The Bruins said as much after the game, with not much offense supplied five-on-five against the Capitals, and too many mistakes made in puck management and on defense.
“We know it was going to be a tough game, and I guess we didn’t play our best 60 [minutes]. There were periods where we really took it to them, but it’s tough in a back-to-back situation to really dominate the whole game,” said Tuukka Rask. “But the chances they got were really high-quality chances, and that’s something we really wanted to be better at. If we score three goals then that should be enough for a point at least.”
More than anything else, Wednesday night was about Washington’s best getting the better of Boston’s best. Those kinds of losses are perhaps easier to reconcile. Still, the situation with the Black and Gold is dire indeed after failing to extend a season-best four game winning streak and with a huge game at home this weekend against the Maple Leafs.

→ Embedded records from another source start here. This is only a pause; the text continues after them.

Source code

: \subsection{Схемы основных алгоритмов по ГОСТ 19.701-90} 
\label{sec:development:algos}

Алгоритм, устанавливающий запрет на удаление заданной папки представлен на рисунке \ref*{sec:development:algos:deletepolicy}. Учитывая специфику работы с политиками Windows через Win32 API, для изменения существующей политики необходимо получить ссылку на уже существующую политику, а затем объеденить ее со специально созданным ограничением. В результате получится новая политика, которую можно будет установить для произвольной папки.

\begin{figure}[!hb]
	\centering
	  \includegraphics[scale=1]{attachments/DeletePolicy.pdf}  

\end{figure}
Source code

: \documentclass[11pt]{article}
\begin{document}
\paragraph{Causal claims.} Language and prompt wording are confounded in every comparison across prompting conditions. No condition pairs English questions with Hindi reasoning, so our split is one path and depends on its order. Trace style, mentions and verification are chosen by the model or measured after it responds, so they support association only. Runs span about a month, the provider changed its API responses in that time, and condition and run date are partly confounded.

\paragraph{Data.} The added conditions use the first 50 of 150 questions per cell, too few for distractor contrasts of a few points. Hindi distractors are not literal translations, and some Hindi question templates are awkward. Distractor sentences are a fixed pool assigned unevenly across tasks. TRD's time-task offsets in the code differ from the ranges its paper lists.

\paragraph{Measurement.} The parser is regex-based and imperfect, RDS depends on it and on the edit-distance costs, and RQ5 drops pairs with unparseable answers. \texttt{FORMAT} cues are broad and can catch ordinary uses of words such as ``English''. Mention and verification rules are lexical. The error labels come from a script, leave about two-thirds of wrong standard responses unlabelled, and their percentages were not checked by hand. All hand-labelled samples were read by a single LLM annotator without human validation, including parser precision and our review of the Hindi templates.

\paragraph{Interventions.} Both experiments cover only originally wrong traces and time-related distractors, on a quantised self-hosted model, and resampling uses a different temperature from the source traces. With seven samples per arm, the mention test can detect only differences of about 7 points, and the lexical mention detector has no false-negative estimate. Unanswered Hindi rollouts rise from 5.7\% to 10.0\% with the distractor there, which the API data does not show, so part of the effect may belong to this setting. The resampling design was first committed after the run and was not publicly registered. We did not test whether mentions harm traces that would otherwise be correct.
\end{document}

Last season it required 93 points for an Eastern Conference team to get into the playoffs, and ultimately that wasn’t enough for the Bruins because of tiebreakers. But let’s say for argument’s sake that the B's will be in this season if they can finish with 93 points. That would require 35 points from the Bruins in their final 28 games with a couple of long West Coast trips and a tough end stretch to their schedule still looming for a team that played a ton of games in December and January.

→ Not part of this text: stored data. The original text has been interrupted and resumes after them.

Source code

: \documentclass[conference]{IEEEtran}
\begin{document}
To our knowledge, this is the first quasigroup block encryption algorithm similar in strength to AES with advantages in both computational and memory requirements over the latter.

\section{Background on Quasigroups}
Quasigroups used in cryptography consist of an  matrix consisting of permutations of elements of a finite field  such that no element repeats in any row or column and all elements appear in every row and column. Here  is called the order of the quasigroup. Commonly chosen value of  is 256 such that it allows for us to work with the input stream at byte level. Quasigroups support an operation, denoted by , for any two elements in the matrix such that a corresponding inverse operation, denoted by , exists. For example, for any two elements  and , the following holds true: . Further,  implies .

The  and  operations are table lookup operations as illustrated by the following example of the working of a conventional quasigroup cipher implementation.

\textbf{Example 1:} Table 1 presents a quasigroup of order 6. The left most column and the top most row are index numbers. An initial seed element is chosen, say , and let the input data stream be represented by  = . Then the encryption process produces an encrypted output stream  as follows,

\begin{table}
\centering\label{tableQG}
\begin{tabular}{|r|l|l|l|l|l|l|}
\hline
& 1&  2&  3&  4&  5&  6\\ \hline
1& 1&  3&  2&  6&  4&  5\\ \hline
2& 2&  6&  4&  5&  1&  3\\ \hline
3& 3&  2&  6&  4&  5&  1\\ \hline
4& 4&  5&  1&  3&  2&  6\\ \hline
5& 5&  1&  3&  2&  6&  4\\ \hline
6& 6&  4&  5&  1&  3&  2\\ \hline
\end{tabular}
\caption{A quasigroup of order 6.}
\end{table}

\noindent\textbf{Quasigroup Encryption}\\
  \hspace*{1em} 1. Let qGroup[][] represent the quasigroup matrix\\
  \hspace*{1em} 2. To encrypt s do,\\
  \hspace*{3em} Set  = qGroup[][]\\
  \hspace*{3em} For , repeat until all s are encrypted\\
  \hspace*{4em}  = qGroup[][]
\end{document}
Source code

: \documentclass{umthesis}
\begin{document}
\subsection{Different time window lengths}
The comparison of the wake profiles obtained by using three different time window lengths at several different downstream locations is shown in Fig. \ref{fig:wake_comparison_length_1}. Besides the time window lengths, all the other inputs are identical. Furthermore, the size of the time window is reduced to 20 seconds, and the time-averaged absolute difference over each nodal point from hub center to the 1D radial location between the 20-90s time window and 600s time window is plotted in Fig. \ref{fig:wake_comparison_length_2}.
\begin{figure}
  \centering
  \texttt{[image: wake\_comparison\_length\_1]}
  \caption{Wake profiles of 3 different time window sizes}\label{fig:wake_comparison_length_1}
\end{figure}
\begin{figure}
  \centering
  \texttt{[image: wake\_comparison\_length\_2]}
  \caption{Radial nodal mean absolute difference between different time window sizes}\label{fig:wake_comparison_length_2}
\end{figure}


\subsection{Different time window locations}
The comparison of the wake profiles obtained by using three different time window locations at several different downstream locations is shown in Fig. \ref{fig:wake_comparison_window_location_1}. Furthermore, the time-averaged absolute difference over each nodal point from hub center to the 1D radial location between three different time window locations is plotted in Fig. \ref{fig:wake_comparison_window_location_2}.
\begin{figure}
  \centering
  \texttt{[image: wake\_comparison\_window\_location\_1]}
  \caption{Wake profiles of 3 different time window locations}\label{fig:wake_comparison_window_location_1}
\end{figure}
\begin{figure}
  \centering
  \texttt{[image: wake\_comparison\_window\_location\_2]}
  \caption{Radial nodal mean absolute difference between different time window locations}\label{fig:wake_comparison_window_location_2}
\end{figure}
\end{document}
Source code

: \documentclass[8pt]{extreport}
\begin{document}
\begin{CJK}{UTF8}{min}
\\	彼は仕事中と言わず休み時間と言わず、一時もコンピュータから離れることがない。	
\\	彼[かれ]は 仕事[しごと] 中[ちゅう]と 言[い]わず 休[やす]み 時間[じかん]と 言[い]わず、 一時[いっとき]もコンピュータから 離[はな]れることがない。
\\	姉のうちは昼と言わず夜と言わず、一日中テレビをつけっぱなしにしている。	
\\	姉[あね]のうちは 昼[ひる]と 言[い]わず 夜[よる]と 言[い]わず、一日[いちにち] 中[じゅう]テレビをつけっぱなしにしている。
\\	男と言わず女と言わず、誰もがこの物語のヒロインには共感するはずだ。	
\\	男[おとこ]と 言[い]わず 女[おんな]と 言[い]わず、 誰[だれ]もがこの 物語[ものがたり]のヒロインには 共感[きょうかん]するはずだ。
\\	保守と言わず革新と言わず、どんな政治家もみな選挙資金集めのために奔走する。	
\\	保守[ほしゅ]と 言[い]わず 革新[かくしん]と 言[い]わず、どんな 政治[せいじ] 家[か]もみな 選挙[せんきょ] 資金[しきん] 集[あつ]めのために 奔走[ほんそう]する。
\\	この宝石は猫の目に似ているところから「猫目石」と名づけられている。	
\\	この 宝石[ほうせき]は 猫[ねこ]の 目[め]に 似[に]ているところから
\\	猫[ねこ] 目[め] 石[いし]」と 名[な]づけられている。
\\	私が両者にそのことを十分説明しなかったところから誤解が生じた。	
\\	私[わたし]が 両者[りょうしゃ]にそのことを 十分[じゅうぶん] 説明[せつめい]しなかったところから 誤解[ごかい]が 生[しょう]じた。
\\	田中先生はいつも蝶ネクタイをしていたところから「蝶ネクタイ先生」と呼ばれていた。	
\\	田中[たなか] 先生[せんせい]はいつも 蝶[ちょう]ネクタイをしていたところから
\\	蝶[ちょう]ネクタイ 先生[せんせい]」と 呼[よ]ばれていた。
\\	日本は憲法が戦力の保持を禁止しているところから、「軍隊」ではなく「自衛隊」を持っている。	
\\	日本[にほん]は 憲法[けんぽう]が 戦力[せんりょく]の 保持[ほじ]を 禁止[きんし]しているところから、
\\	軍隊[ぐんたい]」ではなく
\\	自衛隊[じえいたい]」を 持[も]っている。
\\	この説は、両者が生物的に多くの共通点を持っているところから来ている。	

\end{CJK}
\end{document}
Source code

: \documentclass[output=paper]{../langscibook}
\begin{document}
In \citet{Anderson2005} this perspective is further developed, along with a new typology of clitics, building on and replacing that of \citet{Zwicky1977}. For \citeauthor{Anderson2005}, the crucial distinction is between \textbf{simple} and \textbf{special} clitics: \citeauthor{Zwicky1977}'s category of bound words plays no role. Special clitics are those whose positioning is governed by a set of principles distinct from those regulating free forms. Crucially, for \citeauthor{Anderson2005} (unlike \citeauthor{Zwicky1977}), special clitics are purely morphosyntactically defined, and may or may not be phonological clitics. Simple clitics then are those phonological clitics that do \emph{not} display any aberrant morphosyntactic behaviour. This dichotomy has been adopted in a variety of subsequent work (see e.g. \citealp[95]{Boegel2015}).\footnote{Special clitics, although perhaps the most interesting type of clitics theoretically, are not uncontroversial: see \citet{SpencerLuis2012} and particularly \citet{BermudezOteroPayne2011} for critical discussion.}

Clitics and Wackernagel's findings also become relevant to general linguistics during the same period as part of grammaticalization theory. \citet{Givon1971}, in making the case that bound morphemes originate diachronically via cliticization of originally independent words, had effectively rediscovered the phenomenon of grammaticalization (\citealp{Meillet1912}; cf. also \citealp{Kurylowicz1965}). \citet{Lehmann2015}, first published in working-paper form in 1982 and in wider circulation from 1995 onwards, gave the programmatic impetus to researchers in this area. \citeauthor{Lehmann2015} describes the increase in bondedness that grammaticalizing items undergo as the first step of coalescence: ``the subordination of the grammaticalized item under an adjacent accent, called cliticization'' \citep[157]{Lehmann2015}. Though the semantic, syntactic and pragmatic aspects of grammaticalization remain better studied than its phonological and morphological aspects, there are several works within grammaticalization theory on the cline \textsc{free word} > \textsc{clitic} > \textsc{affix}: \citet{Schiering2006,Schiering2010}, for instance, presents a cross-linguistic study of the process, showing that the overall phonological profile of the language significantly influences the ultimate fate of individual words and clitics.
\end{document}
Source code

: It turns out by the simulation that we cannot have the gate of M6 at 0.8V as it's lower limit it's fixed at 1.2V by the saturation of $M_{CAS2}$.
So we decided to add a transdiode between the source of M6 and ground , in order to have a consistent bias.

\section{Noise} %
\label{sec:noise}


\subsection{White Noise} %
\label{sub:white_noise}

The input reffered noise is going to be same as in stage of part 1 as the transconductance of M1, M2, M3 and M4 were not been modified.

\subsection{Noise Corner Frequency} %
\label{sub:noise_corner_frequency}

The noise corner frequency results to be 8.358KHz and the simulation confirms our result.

That means the Bruins will need to go a minimum of 14-7-7 in the final 28 games and they can’t afford many more empty regulation losses the rest of the way. Both the Maple Leafs and suddenly surging New York Islanders are within five points of the B’s, and both have a whopping six games in hand against Boston. So, merely going .500 with those games in hand will catapult both Toronto and New York past the Bruins, and push them down closer to 10th, 11th or 12th in the East with multiple teams ahead of them in the playoff hunt.
Florida and Tampa Bay are also well within striking distance with multiple games in hand against Boston as well.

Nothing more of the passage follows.